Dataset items
_ _ _ _

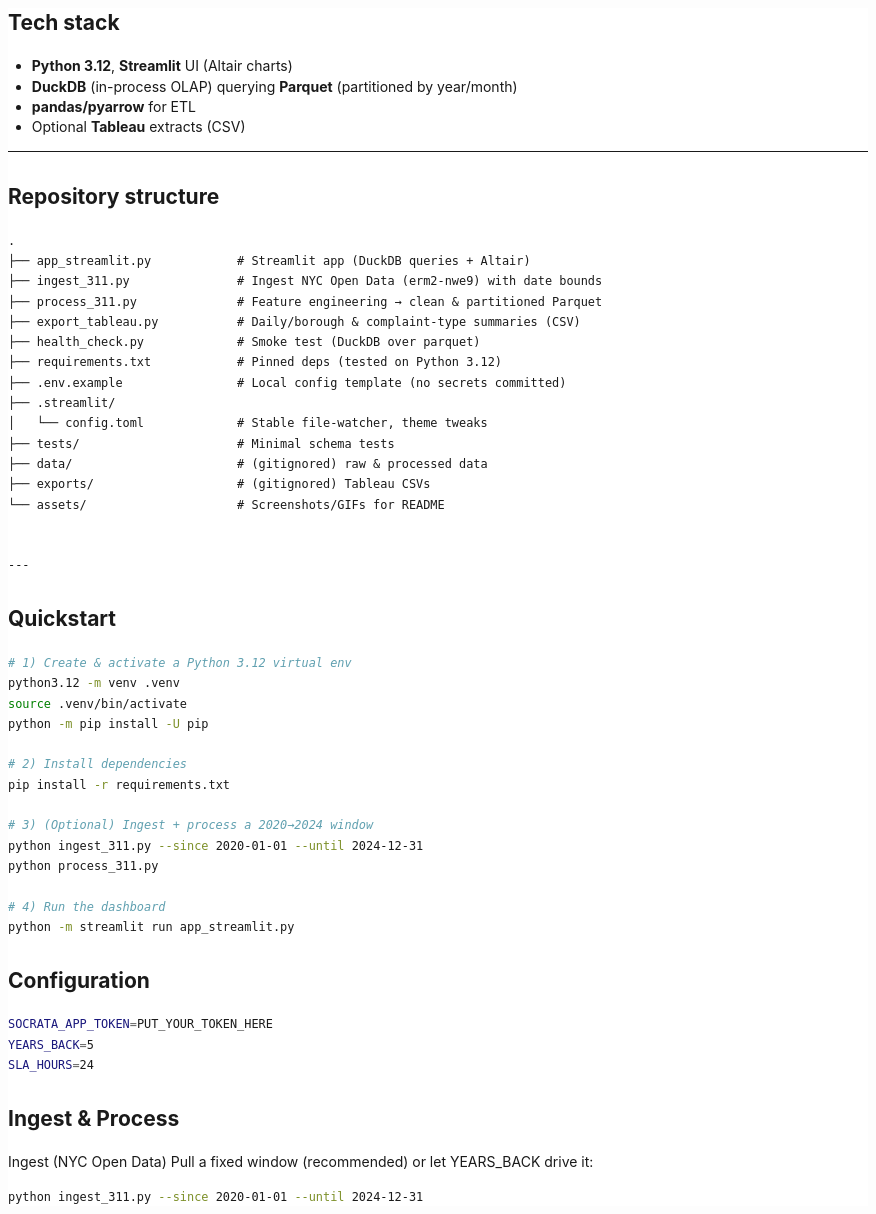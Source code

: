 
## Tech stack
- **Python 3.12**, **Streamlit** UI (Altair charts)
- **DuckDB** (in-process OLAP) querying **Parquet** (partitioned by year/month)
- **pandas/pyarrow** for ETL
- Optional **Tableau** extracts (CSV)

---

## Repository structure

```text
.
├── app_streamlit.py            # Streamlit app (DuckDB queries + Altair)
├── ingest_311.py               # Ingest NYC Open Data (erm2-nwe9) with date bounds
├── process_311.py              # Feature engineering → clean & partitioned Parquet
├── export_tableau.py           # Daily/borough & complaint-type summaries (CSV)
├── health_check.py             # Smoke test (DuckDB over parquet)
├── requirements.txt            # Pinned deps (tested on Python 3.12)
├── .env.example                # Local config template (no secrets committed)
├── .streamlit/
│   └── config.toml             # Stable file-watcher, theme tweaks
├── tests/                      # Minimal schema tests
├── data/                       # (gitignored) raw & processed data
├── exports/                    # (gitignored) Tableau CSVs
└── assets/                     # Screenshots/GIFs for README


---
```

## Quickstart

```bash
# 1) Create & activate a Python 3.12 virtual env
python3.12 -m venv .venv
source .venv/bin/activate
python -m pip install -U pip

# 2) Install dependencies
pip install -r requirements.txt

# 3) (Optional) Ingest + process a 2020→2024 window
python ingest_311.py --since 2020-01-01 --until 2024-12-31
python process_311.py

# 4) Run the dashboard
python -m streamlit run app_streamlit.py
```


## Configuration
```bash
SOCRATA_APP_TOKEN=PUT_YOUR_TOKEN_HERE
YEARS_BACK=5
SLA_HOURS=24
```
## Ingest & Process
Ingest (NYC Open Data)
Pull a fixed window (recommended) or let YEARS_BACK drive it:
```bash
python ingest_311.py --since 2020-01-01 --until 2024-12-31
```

_ _ _ _

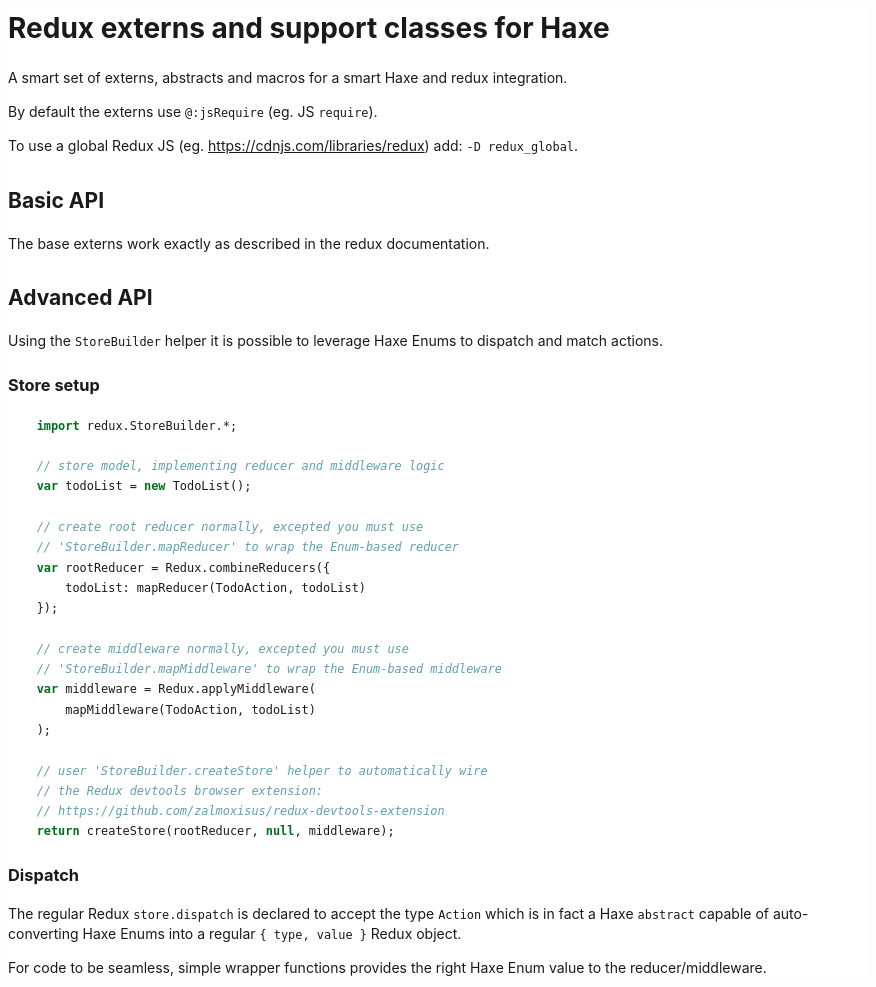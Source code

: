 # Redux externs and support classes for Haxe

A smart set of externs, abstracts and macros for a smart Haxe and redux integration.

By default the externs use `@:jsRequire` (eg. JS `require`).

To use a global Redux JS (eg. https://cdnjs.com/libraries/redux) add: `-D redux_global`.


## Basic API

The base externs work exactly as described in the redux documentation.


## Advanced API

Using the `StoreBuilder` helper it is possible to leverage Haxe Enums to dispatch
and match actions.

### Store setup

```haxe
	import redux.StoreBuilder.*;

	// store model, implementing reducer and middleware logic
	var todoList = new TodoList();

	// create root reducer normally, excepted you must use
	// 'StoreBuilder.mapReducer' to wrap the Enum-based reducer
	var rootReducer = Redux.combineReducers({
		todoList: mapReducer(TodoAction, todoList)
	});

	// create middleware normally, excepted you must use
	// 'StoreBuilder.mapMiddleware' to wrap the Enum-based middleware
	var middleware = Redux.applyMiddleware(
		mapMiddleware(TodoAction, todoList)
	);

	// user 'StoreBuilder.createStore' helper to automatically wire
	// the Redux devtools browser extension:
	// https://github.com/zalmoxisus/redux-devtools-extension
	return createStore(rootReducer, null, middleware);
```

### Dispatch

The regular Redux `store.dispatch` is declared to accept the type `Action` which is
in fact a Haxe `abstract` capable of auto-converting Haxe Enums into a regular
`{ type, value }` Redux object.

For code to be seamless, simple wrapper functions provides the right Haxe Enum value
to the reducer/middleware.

_ _ _ _

● What you need to do: Provide only the number of lines above that contain the word "requirements".

● Solution to this exercise: 2